Even before the unification of Italy, the Imperial Austrian Navy had been undergoing its own expansion ever since the promotion of Archduke Ferdinand Maximilian of Austria (the future Emperor Maximilian I of Mexico) to the office of Kontreadmiral (Rear Admiral) and to the post of Oberkommandant der Marine (Commander-in-Chief of the Navy) in September 1854. At the age of 22, Ferdinand Max became the youngest Oberkommandant in the history of the Imperial Austrian Navy, being a year younger than when Archduke Friedrich of Austria assumed command of the navy ten years earlier. Despite his age and his lack of experience in battle or command on the high seas, Ferdinand Max was described by naval historian Lawrence Sondhaus as "the most gifted leader the navy had ever had, or ever would have." Ferdinand Max worked hard to separate the Imperial Austrian Navy from its dependence upon the Imperial Austrian Army, which had nominal control over its affairs. As the younger brother to Franz Joseph I, Ferdinand Max was given great freedom by the Emperor to manage the navy as he saw fit, especially with respect to the construction and acquisition of new warships.

Ferdinand Max immediately went to work expanding the Imperial Austrian Navy. Fears of over-dependence upon foreign shipyards to supply Austrian warships enabled him to convince his brother to authorize the construction of a new drydock at Pola, and the expansion of existing shipyards in Trieste. Furthermore, Ferdinand Max initiated an ambitious construction program in the ports of Pola, Trieste, and Venice, the largest the Adriatic had seen since the Napoleonic Wars. By 1855, a screw-powered ship-of-the-line was under construction in Pola after failed bids with British and American shipbuilding firms, while two screw-frigates and two screw-corvettes were being built in Trieste and Venice respectively.

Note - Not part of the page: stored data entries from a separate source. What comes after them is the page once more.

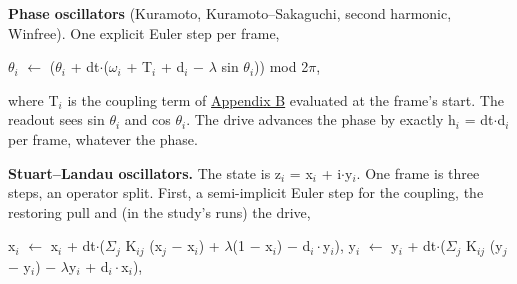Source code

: \documentclass{article}
\begin{document}
\textbf{Phase oscillators} (Kuramoto, Kuramoto--Sakaguchi, second
harmonic, Winfree). One explicit Euler step per frame,

\ensuremath{\theta_{i}} \ensuremath{\leftarrow} (\ensuremath{\theta_{i}}
+ dt\ensuremath{\cdot}(\ensuremath{\omega_{i}} + T\ensuremath{_{i}} +
d\ensuremath{_{i}} \ensuremath{-} \ensuremath{\lambda} sin
\ensuremath{\theta_{i}})) mod 2\ensuremath{\pi},

where T\ensuremath{_{i}} is the coupling term of
\hyperref[sec-B]{Appendix B} evaluated at the frame's start. The readout
sees sin \ensuremath{\theta_{i}} and cos \ensuremath{\theta_{i}}. The
drive advances the phase by exactly h\ensuremath{_{i}} =
dt\ensuremath{\cdot}d\ensuremath{_{i}} per frame, whatever the phase.

\textbf{Stuart--Landau oscillators.} The state is z\ensuremath{_{i}} =
x\ensuremath{_{i}} + i\ensuremath{\cdot}y\ensuremath{_{i}}. One frame is
three steps, an operator split. First, a semi-implicit Euler step for
the coupling, the restoring pull and (in the study's runs) the drive,

x\ensuremath{_{i}} \ensuremath{\leftarrow} x\ensuremath{_{i}} +
dt\ensuremath{\cdot}(\ensuremath{\Sigma_{j}} K\ensuremath{_{ij}}
(x\ensuremath{_{j}} \ensuremath{-} x\ensuremath{_{i}}) +
\ensuremath{\lambda}(1 \ensuremath{-} x\ensuremath{_{i}}) \ensuremath{-}
d\ensuremath{_{i}\cdot}y\ensuremath{_{i}}), y\ensuremath{_{i}}
\ensuremath{\leftarrow} y\ensuremath{_{i}} +
dt\ensuremath{\cdot}(\ensuremath{\Sigma_{j}} K\ensuremath{_{ij}}
(y\ensuremath{_{j}} \ensuremath{-} y\ensuremath{_{i}}) \ensuremath{-}
\ensuremath{\lambda}y\ensuremath{_{i}} +
d\ensuremath{_{i}\cdot}x\ensuremath{_{i}}),
\end{document}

By the spring of 1855, the Imperial Austrian Navy consisted of four frigates, four corvettes, and two paddle steamers in active service in the Mediterranean Sea. This would be the largest Austrian fleet since before the War of Austrian Succession over 100 years prior. Despite these efforts however, the Imperial Austrian Navy was still considerably smaller than its French, British, or Italian counterparts. Indeed, the Imperial Austrian Navy was still attempting to catch up to the technological developments which had emerged during the first half of the 19th century with respect to steam power, when the emergence of the French iron-plated floating battery Dévastation gained international attention following its use during the Crimean War in October 1855. Dévastation would signal the beginning of the emergence of ironclad warships over the course of the next decade.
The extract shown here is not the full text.